Half of the bootcamp done! Time really flies.
Today we took a deep dive into memory forensics, focusing on RAM dumps. RAM gives us a snapshot of what a system is doing right now, which can include:
- Running processes and loaded executables
- Open network connections and ports
- Logged-in users and recent shell commands
- Decrypted content, like passwords or encryption keys
- Injected code or fileless malware
After lunch, we had an assessment covering the forensics concepts we’ve been learning – and we crushed it. Our cohort scored 94% overall, a record! One question about NIST tripped a few of us up… actually It didn’t. Only because Kevin (the teacher) gave us that one as a freebie before the assessment.

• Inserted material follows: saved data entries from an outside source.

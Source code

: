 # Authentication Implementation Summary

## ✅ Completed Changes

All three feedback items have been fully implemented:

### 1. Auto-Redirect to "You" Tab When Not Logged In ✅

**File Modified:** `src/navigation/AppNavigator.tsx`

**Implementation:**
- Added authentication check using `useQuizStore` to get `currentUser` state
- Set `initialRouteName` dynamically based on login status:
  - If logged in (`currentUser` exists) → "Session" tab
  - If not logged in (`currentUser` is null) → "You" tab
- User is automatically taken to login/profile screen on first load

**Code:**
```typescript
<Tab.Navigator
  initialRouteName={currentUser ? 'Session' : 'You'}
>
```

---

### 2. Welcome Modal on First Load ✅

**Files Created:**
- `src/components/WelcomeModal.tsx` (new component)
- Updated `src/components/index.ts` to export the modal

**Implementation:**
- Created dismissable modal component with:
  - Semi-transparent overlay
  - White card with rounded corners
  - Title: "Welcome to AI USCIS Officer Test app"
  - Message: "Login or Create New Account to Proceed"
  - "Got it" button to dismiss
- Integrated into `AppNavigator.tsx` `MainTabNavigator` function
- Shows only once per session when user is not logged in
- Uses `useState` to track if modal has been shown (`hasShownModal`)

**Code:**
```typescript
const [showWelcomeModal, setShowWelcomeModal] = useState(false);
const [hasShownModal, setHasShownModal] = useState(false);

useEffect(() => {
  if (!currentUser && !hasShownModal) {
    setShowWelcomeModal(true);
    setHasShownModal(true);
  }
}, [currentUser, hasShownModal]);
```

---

Next, we fired up Volatility 3 to analyze a Windows memory dump. Volatility is a powerful framework for memory analysis, offering tons of plugins tailored for digging into all the nooks and crannies of system memory.
Here are just a few of the Windows plugins we used:
windows.cmdline – Shows process command line arguments
windows.pslist / windows.pstree – Lists running processes and parent-child relationships
windows.netscan / windows.netstat – Reveals network activity
windows.drivermodule – Detects hidden drivers (like rootkits)
windows.filescan – Scans for file objects in memory
windows.mftscan – Looks for Alternate Data Streams
windows.getsids – Lists security identifiers (SIDs) associated with processes
windows.handles – Shows open handles and what’s interacting with what
The next lab focused on Linux. It was more of a directory walk-through, showing where to look for valuable artifacts:
/etc/passwd– User account info/var/log/wtmp– Historical login records
This one was calmer, but it built a solid foundation for identifying traces in Unix-based systems.
After class… I finally finished Cybersecurity Path 101!
The last few labs were forensics-related, so they lined up perfectly with everything we covered today.
To wrap it all up, I used:
- FLARE VM – A Windows-based reverse engineering suite packed with tools like:
- Procmon – Real-time process monitoring
- Process Explorer – Visualizes process trees and handles
- PEStudio – Analyzes executable metadata
- FLOSS – Extracts obfuscated strings from malware
Then I switched to REMnux VM, a Linux-based malware analysis distro that’s basically a sandbox for tearing malware apart safely.
Using oledump.py, I analyzed a suspicious .xlsm file linked to Agent Tesla and uncovered a hidden PowerShell payload. I even simulated a fake network to observe the malware behavior in a safe environment. It felt like running my own mini-threat intel lab!
I’m so proud to have finished today! I told myself I was going to finish it by Friday and I did it! Now i can jump straight into the Junior Pentesting path!